The answer must be an exact reproduction of the lines from the start of the records below through the line containing "logarithmically growing partial", and nothing more.
ENTRIES SUPPLIED: Begin
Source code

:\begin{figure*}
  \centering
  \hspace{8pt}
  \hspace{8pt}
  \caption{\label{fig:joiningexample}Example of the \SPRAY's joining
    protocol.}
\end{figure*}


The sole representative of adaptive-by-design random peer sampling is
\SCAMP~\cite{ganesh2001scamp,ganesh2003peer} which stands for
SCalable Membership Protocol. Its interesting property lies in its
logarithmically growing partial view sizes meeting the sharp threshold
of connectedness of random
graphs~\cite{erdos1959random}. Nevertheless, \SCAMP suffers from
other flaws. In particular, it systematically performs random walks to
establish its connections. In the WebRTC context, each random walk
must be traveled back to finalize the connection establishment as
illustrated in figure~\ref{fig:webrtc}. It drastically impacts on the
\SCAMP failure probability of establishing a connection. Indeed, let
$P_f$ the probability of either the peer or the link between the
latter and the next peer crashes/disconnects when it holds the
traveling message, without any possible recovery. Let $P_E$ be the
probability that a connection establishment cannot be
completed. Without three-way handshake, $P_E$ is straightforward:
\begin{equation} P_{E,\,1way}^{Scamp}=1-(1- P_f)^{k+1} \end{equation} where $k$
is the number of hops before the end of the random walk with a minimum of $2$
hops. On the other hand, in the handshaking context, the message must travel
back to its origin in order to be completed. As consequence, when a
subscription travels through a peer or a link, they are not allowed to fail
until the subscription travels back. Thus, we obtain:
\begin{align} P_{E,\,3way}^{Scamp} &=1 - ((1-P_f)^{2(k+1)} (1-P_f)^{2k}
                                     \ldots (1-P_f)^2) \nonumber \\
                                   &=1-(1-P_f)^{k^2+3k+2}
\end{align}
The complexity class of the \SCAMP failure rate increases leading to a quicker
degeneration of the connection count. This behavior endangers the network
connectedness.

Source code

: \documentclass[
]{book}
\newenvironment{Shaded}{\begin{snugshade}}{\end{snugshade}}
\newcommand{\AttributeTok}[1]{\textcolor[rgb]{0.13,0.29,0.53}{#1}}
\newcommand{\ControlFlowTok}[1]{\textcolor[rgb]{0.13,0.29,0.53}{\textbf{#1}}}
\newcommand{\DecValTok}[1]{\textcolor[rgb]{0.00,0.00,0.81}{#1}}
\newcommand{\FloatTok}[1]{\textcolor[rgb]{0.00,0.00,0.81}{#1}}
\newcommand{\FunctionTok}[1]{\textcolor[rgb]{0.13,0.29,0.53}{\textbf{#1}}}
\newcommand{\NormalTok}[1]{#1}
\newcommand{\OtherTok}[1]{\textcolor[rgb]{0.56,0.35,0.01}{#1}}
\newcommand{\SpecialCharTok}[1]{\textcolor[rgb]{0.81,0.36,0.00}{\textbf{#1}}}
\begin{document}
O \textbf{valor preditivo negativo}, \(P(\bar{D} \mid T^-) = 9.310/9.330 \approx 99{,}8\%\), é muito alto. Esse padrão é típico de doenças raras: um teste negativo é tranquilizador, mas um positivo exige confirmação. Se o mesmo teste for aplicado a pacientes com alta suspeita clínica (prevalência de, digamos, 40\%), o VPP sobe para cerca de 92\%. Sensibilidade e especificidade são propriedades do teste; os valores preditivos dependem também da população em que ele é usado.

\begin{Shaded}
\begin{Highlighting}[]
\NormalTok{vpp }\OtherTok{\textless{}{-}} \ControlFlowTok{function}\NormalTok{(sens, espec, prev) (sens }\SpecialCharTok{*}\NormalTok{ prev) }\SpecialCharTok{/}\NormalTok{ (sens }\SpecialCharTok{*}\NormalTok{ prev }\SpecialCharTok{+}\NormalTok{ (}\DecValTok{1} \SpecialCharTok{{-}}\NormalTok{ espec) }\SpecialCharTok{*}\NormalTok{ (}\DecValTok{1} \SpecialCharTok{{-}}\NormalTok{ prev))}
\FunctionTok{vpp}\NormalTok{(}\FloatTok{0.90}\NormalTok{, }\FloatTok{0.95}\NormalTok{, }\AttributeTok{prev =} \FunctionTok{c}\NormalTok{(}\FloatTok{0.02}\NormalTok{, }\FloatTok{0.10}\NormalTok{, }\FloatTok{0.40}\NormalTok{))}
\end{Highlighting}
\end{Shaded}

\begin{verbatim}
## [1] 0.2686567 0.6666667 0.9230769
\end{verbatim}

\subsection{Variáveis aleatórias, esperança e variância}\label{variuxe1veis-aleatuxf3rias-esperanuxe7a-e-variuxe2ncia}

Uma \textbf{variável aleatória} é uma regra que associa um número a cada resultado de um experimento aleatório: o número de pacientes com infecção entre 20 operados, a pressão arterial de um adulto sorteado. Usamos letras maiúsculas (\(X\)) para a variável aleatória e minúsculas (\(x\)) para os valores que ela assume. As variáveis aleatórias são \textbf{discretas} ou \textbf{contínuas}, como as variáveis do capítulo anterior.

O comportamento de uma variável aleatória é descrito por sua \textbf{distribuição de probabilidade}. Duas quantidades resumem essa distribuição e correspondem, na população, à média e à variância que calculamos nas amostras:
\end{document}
ENTRIES SUPPLIED: End
## RESULT BELOW
Source code

:\begin{figure*}
  \centering
  \hspace{8pt}
  \hspace{8pt}
  \caption{\label{fig:joiningexample}Example of the \SPRAY's joining
    protocol.}
\end{figure*}


The sole representative of adaptive-by-design random peer sampling is
\SCAMP~\cite{ganesh2001scamp,ganesh2003peer} which stands for
SCalable Membership Protocol. Its interesting property lies in its
logarithmically growing partial view sizes meeting the sharp threshold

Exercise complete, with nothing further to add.